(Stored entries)
_ _ _ _ _

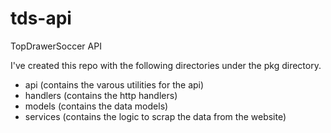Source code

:# tds-api
TopDrawerSoccer API


I've created this repo with the following directories under the pkg directory.

* api (contains the varous utilities for the api)
* handlers (contains the http handlers)
* models (contains the data models)
* services (contains the logic to scrap the data from the website)

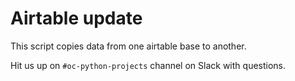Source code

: # Airtable update

This script copies data from one airtable base to another.

Hit us up on `#oc-python-projects` channel on Slack with questions.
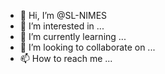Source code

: - 👋 Hi, I’m @SL-NIMES
- 👀 I’m interested in ...
- 🌱 I’m currently learning ...
- 💞️ I’m looking to collaborate on ...
- 📫 How to reach me ...

<!---
SL-NIMES/SL-NIMES is a ✨ special ✨ repository because its `README.md` (this file) appears on your GitHub profile.
You can click the Preview link to take a look at your changes.
--->
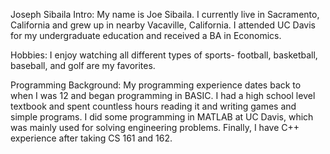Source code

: Joseph Sibaila
Intro:
My name is Joe Sibaila. I currently live in Sacramento, California and grew up in nearby Vacaville, California. I attended UC Davis for my undergraduate education and received a BA in Economics. 

Hobbies:
I enjoy watching all different types of sports- football, basketball, baseball, and golf are my favorites. 

Programming Background:
My programming experience dates back to when I was 12 and began programming in BASIC. I had a high school level textbook and spent countless hours reading it and writing games and simple programs. I did some programming in MATLAB at UC Davis, which was mainly used for solving engineering problems. Finally, I have C++ experience after taking CS 161 and 162.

_ _ _ _ _

What needs to be done:
From the line containing "# Airtable update" down to the last line of the entries above, retype each line exactly as it stands, but skip the pictures.

Response to this task:
: # Airtable update

This script copies data from one airtable base to another.

Hit us up on `#oc-python-projects` channel on Slack with questions.
Source code

: - 👋 Hi, I’m @SL-NIMES
- 👀 I’m interested in ...
- 🌱 I’m currently learning ...
- 💞️ I’m looking to collaborate on ...
- 📫 How to reach me ...

<!---
SL-NIMES/SL-NIMES is a ✨ special ✨ repository because its `README.md` (this file) appears on your GitHub profile.
You can click the Preview link to take a look at your changes.
--->
Source code

: Joseph Sibaila
Intro:
My name is Joe Sibaila. I currently live in Sacramento, California and grew up in nearby Vacaville, California. I attended UC Davis for my undergraduate education and received a BA in Economics. 

Hobbies:
I enjoy watching all different types of sports- football, basketball, baseball, and golf are my favorites. 

Programming Background:
My programming experience dates back to when I was 12 and began programming in BASIC. I had a high school level textbook and spent countless hours reading it and writing games and simple programs. I did some programming in MATLAB at UC Davis, which was mainly used for solving engineering problems. Finally, I have C++ experience after taking CS 161 and 162.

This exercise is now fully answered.